The design of restaurant architecture is fundamental to setting the background for guests to have a unique experience along with the food. Furniture, light, spaces, and finishes play a major role as they define the atmosphere, the core element of the dining experience. The design required a precise balance between ambience, privacy, functionality, and an interior design that impresses.

In the contemporary era, food is history, identity, the memory of a place, and the tradition of a people of which chefs have become the new custodians, assuming in turn the dimension of gurus, models, stars, and protagonists of the contemporary cultural and communicative scenario.
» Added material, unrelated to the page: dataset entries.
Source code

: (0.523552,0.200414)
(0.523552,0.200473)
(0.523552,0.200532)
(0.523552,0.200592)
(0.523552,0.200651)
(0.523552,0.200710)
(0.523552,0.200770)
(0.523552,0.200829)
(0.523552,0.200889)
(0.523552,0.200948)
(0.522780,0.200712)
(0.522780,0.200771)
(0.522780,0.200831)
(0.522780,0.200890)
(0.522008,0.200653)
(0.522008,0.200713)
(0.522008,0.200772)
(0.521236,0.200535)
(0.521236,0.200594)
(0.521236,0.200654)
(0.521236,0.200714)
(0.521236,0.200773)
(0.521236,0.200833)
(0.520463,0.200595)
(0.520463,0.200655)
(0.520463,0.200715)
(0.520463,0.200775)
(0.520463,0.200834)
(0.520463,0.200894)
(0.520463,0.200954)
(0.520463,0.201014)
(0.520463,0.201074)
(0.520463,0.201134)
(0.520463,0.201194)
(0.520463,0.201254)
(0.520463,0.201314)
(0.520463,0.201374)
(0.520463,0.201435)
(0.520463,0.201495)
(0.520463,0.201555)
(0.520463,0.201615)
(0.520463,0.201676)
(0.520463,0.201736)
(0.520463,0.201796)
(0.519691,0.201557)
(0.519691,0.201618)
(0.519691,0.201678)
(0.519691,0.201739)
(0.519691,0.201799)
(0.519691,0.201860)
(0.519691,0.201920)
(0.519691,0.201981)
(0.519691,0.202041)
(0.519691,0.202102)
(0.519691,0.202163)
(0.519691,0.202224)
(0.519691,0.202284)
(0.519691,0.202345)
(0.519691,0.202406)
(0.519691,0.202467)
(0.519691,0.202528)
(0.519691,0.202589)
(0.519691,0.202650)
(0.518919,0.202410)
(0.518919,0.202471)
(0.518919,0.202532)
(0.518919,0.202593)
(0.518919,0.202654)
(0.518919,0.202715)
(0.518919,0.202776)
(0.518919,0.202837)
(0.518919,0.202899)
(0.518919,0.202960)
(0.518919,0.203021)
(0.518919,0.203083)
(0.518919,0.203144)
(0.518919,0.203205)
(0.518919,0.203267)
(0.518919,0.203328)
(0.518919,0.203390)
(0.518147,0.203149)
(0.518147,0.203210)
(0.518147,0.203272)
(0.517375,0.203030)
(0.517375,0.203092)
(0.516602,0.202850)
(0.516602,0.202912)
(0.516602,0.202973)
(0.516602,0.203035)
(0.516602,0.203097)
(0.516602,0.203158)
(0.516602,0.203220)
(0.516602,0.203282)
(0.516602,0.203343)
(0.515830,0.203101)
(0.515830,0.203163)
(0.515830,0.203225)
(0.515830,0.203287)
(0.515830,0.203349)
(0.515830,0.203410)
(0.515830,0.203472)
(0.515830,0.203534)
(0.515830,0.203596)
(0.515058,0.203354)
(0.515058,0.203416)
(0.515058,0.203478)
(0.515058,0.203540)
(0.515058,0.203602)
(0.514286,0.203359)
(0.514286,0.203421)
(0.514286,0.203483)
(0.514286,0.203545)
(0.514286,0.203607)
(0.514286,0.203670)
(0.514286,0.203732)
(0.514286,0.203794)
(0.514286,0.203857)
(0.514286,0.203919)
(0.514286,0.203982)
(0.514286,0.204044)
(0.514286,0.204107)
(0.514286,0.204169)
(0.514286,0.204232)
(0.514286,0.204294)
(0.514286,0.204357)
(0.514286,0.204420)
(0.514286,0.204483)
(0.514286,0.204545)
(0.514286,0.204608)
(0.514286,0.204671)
And if cooks are stars, their stage is the kitchen, their audience is the dining room. In this complex ecosystem, architecture plays a fundamental role, qualifying as the theater of the great food and wine miracle of our time

Food has been a terrain of reflection and creative experimentation for generations of designers. In various contexts, more than the architectural intervention, the choice of furnishings can be decisive – depending on the characteristics of the client, the positioning of the venue, and the budget available. The selection of furniture and supplies in agribusiness is particularly complex, contemplating instances that, in addition to aesthetics and functionality, must refer to precise standards of hygiene and ergonomics.

Experience Ristorante Bolle

A form-conscious restaurant in which order, light, and the alternation of almost raw materials create an environment where at the apex of spatial transformation one can enjoy the highest culinary expression of matter, transformed into emotion.

Bolle is experimentation with elements. Light concrete and waxed iron, such different materials, attract and repel each other in a balance of forces. The stained-glass window, with its wooden shelves and deep transparencies through the display on the side of the Pentole Agnelli showroom, bring the visitor, albeit temporarily, back into the real world of objects and design.

The journey into this sensorial cocoon begins with climbing the stairs, designed in the opposite direction to the entrance. A bold choice that asks the visitor to do an about-face, as if to stop thinking to focus on the next emotion. On reaching the top floor, the volume explodes. The height is accentuated and there is a moment of total taking in of the spaces. From the top guests can admire the atrium, yet what really attracts is the deep, dark ambience of the room, with three giant disks three meters in diameter capture the eye, rolled there almost as if by accident.

At the helm of the kitchen is chef Marco Stagi, born in 1990, from Bergamo. Stagi creates the menu based on his prestigious experiences having worked as in Alba alongside the tristate chef Enrico Crippa, as well as abroad with the three-star Michelin chef Peter Goossens, and again in Italy at Casa Perbellini. His is a minimal and geometric cuisine, essential and without too many frills or unnecessary additions. It is architecture on the plate marked by the wonder of flavors.